よくある話。気づいた瞬間に現実が押し寄せてくるから見なければいいと思っている。体調不良は特にそうだ。ただ残念ながら今回は誤魔化しようがないほど身体にダメージが出ていたのと実家に帰っていた影響で隔離生活が始まった。
何かよく分からないけど姪っ子と仲良くなって遊び回っていた矢先がこれである。人体ってもう少し強くならないのだろうか。いや、私がもっと強くなれないのだろうか。初期ステータスの振り方が明らかに間違っていると常々思う。

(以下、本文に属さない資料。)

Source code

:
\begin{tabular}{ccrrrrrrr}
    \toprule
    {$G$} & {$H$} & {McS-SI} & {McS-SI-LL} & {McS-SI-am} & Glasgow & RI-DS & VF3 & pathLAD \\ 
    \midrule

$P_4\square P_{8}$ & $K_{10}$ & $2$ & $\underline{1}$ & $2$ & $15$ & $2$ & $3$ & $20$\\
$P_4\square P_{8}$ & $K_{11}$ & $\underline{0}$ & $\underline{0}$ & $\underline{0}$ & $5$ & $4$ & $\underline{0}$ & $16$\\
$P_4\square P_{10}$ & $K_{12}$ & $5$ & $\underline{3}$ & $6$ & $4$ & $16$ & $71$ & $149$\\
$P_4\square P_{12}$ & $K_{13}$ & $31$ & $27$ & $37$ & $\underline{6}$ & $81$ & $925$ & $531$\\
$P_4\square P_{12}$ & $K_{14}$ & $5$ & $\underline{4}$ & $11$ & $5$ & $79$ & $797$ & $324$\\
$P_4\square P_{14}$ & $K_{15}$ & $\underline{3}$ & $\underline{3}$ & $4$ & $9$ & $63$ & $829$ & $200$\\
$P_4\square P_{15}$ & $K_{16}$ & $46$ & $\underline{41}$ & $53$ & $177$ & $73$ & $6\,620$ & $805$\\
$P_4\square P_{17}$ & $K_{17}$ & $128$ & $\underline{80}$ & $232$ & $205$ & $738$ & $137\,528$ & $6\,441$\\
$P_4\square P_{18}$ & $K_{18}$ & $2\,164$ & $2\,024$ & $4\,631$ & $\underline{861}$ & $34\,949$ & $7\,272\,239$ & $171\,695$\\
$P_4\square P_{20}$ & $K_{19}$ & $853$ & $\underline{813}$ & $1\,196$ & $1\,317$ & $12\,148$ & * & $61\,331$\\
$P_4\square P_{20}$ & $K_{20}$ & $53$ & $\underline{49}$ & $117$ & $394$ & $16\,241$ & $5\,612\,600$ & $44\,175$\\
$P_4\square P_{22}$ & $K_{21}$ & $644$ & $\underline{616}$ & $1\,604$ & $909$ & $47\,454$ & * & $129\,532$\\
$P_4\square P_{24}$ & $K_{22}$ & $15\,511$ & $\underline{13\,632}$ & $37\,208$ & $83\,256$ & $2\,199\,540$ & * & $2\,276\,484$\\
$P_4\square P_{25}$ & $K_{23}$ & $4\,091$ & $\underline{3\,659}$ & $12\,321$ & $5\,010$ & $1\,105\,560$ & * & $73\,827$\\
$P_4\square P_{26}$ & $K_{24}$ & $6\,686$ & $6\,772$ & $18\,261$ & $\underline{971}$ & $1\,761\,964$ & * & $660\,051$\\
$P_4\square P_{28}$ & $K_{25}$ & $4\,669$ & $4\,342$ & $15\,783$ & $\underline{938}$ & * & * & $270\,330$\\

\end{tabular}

歳を重ねるにつれ、周りを見て、自分を顧みて。結局一番幸福なのは心身ともに健康なことであると悟った。特別な才能が無くても、馬鹿みたいに稼げなくても、心が貧しくて身体がガタガタだったら喜ぶものも喜べないのだ。
まあでも、そうじゃないからここにいるんですけどね。
脳内にはいくつもの物語が動き連載を始めている。映像が流れ、誰かが死に、結ばれ、別れ、生まれ、繰り返し、そんな物語がずっと動いている世界が当たり前だった。
それでも学生時代は強制的に普通の生活を送る人々と接する機会があるので、その連載は止まってくれたのだけれど、最近は機会が減ったのでとにかくいつでも映像は流れ続ける。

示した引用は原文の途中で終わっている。